Para Isabela Sousa, a sua homossexualidade “é um facto” da sua vida, mas que não define a sua vida, e espera que a sua atitude possa “ajudar algumas pessoas que estão a passar pelo processo”.
As reações foram mais positivas do que negativas: “Teve gente que me começou a seguir justamente nesse dia e teve gente que deixou de me seguir”.
Para a presidente da Amplos — Associação de Pais e Mães pela Liberdade de Orientação Sexual já não deveria ser necessário fazer um anúncio público e isso já não deveria ter o impacto que tem.
“O ideal era não ser preciso. A pessoa é e só interessa a ela própria e às pessoas a quem ela quererá dizer, mas, como nós ainda não atingimos esse estado, é importante [anunciar publicamente]”, defendeu Manuela Ferreira.

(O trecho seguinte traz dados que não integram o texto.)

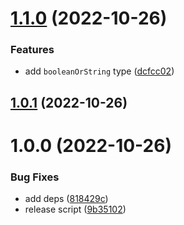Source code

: # [1.1.0](https://github.com/wow-actions/parse-inputs/compare/v1.0.1...v1.1.0) (2022-10-26)


### Features

* add `booleanOrString` type ([dcfcc02](https://github.com/wow-actions/parse-inputs/commit/dcfcc02cac9487fedfe41bbe7f1c80cc81c5a21a))

## [1.0.1](https://github.com/wow-actions/parse-inputs/compare/v1.0.0...v1.0.1) (2022-10-26)

# 1.0.0 (2022-10-26)


### Bug Fixes

* add deps ([818429c](https://github.com/wow-actions/parse-inputs/commit/818429c82ac19095aa1fc1a063a07ba2daffed37))
* release script ([9b35102](https://github.com/wow-actions/parse-inputs/commit/9b351026d165363661081d374e5d9d5cc9ac9410))
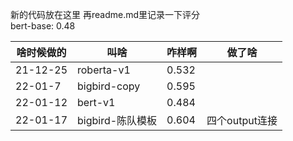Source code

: 新的代码放在这里 再readme.md里记录一下评分  
bert-base: 0.48

| 啥时候做的 | 叫啥           | 咋样啊 |做了啥|
| ------ |--------------| ------ |--------------------- |
| 21-12-25 | roberta-v1   | 0.532 ||
| 22-01-7 | bigbird-copy | 0.595 ||
| 22-01-12 | bert-v1      | 0.484 ||
 |22-01-17 | bigbird-陈队模板 | 0.604| 四个output连接||

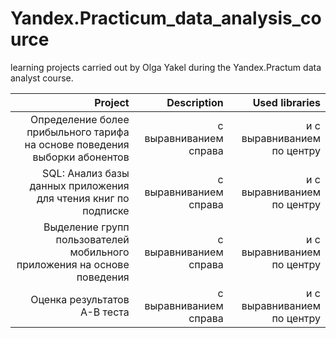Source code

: # Yandex.Practicum_data_analysis_cource
learning projects carried out by Olga Yakel during the Yandex.Practum data analyst course.


| Project | Description | Used libraries |
| ---------------------:| ---------------------: | ---------------------: |
| Определение более прибыльного тарифа на основе поведения выборки абонентов | с выравниванием справа | и с выравниванием по центру |
| SQL: Анализ базы данных приложения для чтения книг по подписке | с выравниванием справа | и с выравниванием по центру |
| Выделение групп пользователей мобильного приложения на основе поведения | с выравниванием справа | и с выравниванием по центру |
| Оценка результатов А-В теста | с выравниванием справа | и с выравниванием по центру |

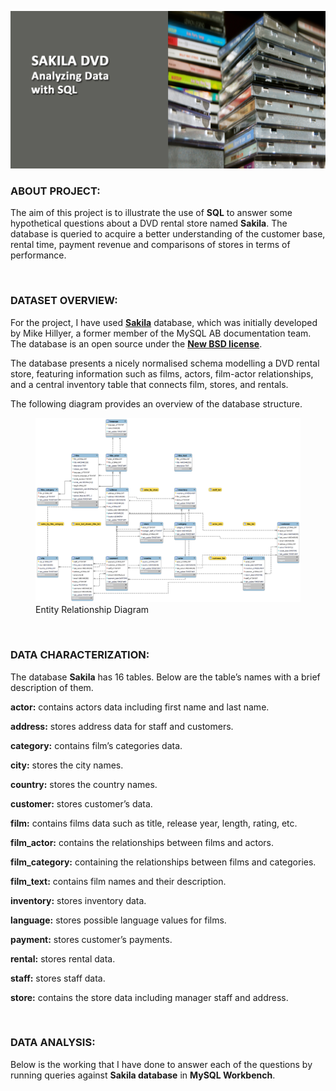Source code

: ![](images/cover-photo-6.jpg)

### ABOUT PROJECT:

The aim of this project is to illustrate the use of **SQL** to answer some hypothetical questions about a DVD rental store named **Sakila**. The database is queried to acquire a better understanding of the customer base, rental time, payment revenue and comparisons of stores in terms of performance.

<br>

### DATASET OVERVIEW:

For the project, I have used [**Sakila**](https://dev.mysql.com/doc/sakila/en/) database, which was initially developed by Mike Hillyer, a former member of the MySQL AB documentation team. The database is an open source under the [**New BSD license**](*https://opensource.org/license/bsd-2-clause/).

The database presents a nicely normalised schema modelling a DVD rental store, featuring information such as films, actors, film-actor relationships, and a central inventory table that connects film, stores, and rentals.

The following diagram provides an overview of the database structure.

<figure>
    <img src="images/sakila ERD.png" alt="Entity Relationship Diagram">
    <figcaption>Entity Relationship Diagram</figcaption>    
</figure>

<br>

### DATA CHARACTERIZATION:

The database **Sakila** has 16 tables. Below are the table’s names with a brief description of them.

**actor:** contains actors data including first name and last name.

**address:** stores address data for staff and customers.

**category:** contains film’s categories data.

**city:** stores the city names.

**country:** stores the country names.

**customer:** stores customer’s data.

**film:** contains films data such as title, release year, length, rating, etc.

**film_actor:** contains the relationships between films and actors.

**film_category:** containing the relationships between films and categories.

**film_text:** contains film names and their description.

**inventory:** stores inventory data.

**language:** stores possible language values for films.

**payment:** stores customer’s payments.   

**rental:** stores rental data.

**staff:** stores staff data. 

**store:** contains the store data including manager staff and address. 

<br>

### DATA ANALYSIS:

Below is the working that I have done to answer each of the questions by running queries against **Sakila database** in **MySQL Workbench**.

<style type="text/css">
  .gist {width:100% !important;}
  .gist-file
  .gist-data {max-height: 500px;max-width: 100%;}
</style>

<script src="https://gist.github.com/nlaeeq/1fe3924373eb8c2cbb4a250e5a8f779b.js"></script>

<br>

Na opinião da responsável, é importante desde logo para a própria porque o facto de dizer abertamente aquilo que é e não ter vergonha de o fazer “acaba por tirar um peso de cima dela”, e depois porque traz visibilidade e “dará confiança aos jovens que ainda estarão dentro do armário deles”.
“O trazer a visibilidade por parte de uma figura pública é sempre importante porque é mais uma pessoa que diz sem ter vergonha daquilo que é, é mais um ponto que se acrescenta, é mais uma naturalização destas questões em particular”, defendeu.
Para Manuela Ferreira, a atleta “teve muita coragem” e isso merece uma só reação: “Os meus parabéns”.
Também a presidente da ILGA (Intervenção Lésbica, Gay, Bissexual, Trans e Intersexo) concorda que a atitude da Isabela Sousa foi muito importante.
“Só temos a agradecer à Isabela Sousa por este ato de coragem que pode ser tão significativo e impactar tantos e tantas jovens no mundo do desporto que neste momento ainda se sentem sozinhos, ainda se sentem isolados e incapazes de experienciar as suas vidas na plenitude das suas identidades”, disse Ana Aresta.
A responsável apontou que no mundo desportivo há muito pouca visibilidade de atletas LGBTI, “há muito medo” em exporem-se, e o insulto homofóbico continua a ser usado para “denegrir a performance dos atletas e das atletas sejam essas pessoas LGBTI ou não”.
Quando assumiu a sua homossexualidade no Instagram, Isabela reparou que grande parte dos comentários positivos que recebeu eram da parte de homens, que agradeceram tendo em conta que estarão a passar pelo mesmo.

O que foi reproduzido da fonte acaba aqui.